**Work request**
Only one portion of the data is to be written out: from the line bearing "Unique types as" through the line bearing "Many early approaches". Write it exactly as it appears.
————
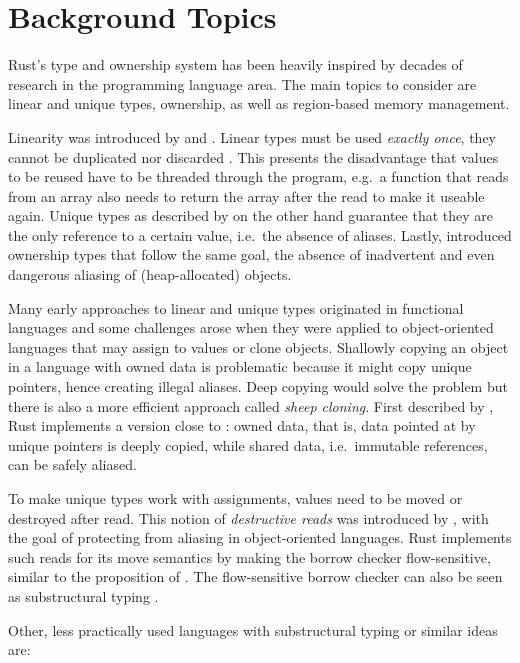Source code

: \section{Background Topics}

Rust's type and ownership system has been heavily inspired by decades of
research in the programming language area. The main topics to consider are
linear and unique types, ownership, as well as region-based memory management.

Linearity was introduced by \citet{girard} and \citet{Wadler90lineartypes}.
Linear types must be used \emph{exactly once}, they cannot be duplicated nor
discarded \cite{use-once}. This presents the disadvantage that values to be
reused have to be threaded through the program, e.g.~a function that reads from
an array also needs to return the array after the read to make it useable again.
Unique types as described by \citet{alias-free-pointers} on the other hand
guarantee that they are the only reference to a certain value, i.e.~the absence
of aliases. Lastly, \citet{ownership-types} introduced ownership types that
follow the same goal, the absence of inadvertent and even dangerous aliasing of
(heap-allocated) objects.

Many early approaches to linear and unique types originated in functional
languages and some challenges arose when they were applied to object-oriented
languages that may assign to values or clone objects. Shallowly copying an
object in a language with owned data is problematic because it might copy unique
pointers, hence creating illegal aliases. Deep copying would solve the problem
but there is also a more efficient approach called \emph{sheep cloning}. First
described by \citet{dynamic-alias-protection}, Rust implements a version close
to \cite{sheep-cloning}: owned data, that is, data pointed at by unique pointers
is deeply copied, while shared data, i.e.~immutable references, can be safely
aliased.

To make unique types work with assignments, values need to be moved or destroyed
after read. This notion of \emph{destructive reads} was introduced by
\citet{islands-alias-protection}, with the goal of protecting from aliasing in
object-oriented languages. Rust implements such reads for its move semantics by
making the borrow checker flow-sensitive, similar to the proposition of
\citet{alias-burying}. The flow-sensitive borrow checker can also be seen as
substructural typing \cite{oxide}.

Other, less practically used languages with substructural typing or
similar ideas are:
————
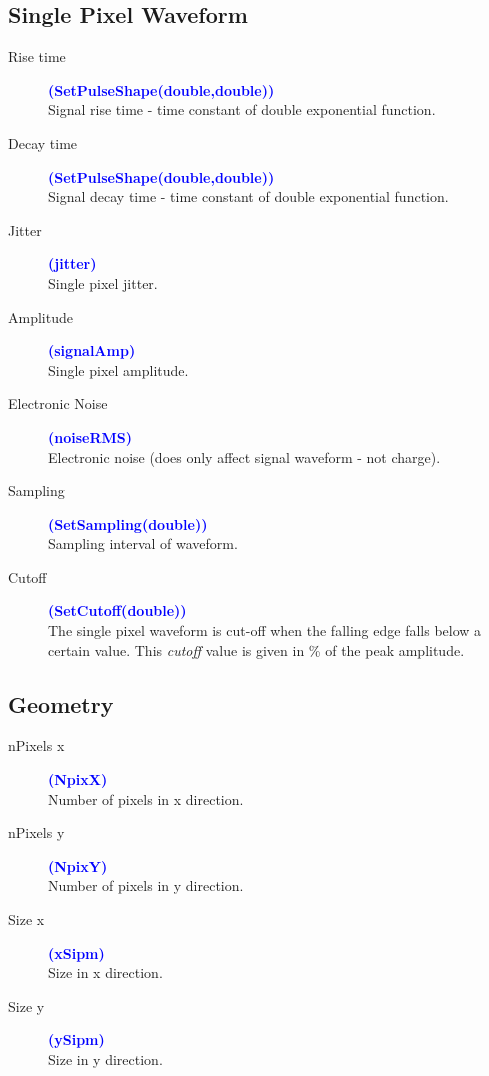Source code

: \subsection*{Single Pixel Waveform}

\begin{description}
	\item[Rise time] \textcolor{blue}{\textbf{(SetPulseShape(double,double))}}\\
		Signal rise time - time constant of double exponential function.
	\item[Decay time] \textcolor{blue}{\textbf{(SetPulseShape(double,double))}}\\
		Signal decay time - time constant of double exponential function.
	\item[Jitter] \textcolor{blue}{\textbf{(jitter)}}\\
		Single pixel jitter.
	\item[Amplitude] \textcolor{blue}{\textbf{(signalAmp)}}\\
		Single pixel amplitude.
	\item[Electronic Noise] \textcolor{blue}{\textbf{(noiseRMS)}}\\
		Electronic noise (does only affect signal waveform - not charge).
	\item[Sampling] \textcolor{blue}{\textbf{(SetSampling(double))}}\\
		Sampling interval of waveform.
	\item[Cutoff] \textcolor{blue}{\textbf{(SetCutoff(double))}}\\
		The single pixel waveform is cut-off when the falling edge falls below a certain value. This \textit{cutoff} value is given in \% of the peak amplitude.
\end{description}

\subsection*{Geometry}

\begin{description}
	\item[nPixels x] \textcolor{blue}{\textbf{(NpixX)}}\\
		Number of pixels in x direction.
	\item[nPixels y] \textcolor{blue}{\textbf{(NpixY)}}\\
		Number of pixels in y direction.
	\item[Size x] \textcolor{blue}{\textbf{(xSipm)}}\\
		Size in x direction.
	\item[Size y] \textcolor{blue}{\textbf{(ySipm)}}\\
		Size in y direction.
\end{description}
————
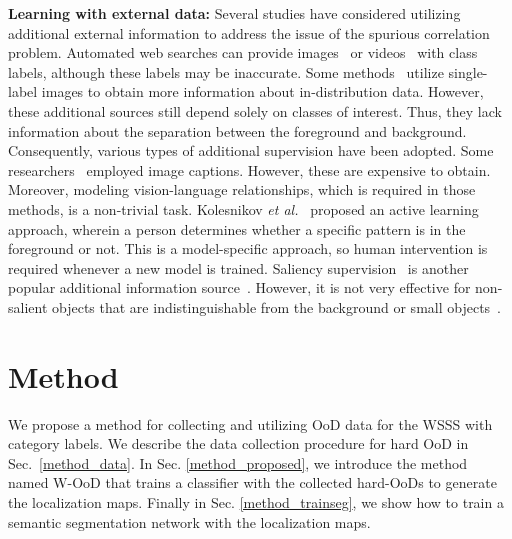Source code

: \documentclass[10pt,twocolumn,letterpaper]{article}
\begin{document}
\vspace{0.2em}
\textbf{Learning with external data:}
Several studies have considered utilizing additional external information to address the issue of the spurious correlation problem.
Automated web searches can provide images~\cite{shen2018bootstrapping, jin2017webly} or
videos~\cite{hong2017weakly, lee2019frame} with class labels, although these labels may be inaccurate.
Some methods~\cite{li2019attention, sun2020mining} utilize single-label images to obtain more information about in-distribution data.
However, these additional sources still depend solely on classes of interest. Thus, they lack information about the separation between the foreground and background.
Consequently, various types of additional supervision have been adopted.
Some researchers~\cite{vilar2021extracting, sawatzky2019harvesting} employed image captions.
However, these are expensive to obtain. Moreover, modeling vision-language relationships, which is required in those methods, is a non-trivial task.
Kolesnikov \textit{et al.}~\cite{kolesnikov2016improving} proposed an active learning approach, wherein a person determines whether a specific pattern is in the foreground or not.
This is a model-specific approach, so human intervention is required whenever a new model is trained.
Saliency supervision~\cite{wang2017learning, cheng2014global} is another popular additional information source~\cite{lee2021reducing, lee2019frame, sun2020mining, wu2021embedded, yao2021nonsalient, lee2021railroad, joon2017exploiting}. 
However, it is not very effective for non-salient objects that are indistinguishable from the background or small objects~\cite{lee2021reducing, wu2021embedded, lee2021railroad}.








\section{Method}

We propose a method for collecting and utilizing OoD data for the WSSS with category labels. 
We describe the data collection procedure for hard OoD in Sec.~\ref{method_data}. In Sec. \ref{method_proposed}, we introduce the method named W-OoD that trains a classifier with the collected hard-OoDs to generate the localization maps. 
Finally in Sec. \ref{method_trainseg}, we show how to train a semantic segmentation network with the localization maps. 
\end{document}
————
**Completed exercise**
Unique types as described by \citet{alias-free-pointers} on the other hand
guarantee that they are the only reference to a certain value, i.e.~the absence
of aliases. Lastly, \citet{ownership-types} introduced ownership types that
follow the same goal, the absence of inadvertent and even dangerous aliasing of
(heap-allocated) objects.

Many early approaches to linear and unique types originated in functional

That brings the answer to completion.